Continued M&A activity will lead to further downsizing/talent shifts, and significant bankruptcies will continue.
Employee productivity must increase. Talent shortages, earnings demands, heavy M&A activity… add to that a growing need for a positive link between pay and performance, a demand for flextime, and idiotic CA laws that potentially mandate additional time off. All point to the need for increasing indiviual employee productivity.
Ethics and social responsibility are replacing “cutthroat” as the official corporate badge of honor. Transparency in dealings, pressure on corporate socialism and philanthropy… ethics are no longer “soft” skills relegated to those who can afford them.
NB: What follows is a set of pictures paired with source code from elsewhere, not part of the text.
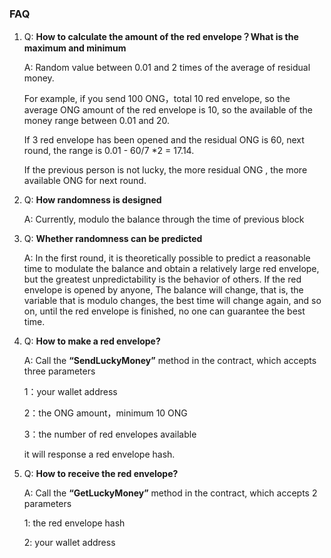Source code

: ### FAQ

1. Q: **How to calculate the amount of the red envelope？What is the maximum and minimum**

   A:  Random value between 0.01 and 2 times of the average of residual money. 

   For example, if you send 100 ONG，total 10 red envelope, so the average ONG amount of the red  envelope  is 10, so the available of the money range between 0.01 and 20. 

   If 3 red envelope has been opened and the residual ONG is 60,  next round,  the range is 0.01 -  60/7 *2 = 17.14.

    If the previous person is not lucky, the more residual ONG , the more available ONG  for next round.

2. Q: **How randomness is designed**

   A:  Currently, modulo the balance through the time of previous block

3. Q: **Whether randomness can be predicted**

   A: In the first round, it is theoretically possible to predict a reasonable time to modulate the balance and obtain a relatively large red envelope, but the greatest unpredictability is the behavior of others. If the red envelope is opened by anyone, The balance will change, that is, the variable that is modulo changes, the best time will change again, and so on, until the red envelope is finished, no one can guarantee the best time.

4. Q: **How to make a red envelope?**

   A: Call the **“SendLuckyMoney”** method in the contract, which accepts three parameters

   1：your wallet address

   2：the ONG amount，minimum 10 ONG

   3：the number of red envelopes available

   it will response a red envelope hash.

5. Q: **How to receive the red envelope?**

   A: Call the **“GetLuckyMoney”** method in the contract, which accepts 2 parameters

   1: the red envelope hash

   2: your wallet address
They now include CEOs, sales people, and others previously exempt. The world is watching…
HR strategy will become a business unit objective. HR has become too important to be the sole purview of human resources. Strategic-focused HR initiatives — staffing, development, succession, and performance — will become part of general managers’ lexicon. Corporate HR staffs could shrink accordingly, caught between increased strategy ownership in the GM’s office and outsourcing at the transactional levels.
Measurement of all things — including people-focused initiatives — will become a necessity, not simply a differentiator. Someones’ got to explain why we should do this over that, and when I can expect to see a return on my investment of limited capital. Measure or die.
EXCLUSIVE PREVIEW
I interviewed several hundred senior executives — all C-levels, and over 20% were CEOs. In order of significance, their top-5 short-term priorities came in as:
1. Talent management & acquisition.
2. Revenue & earnings enhancement.
3. Performance management, employee productivity.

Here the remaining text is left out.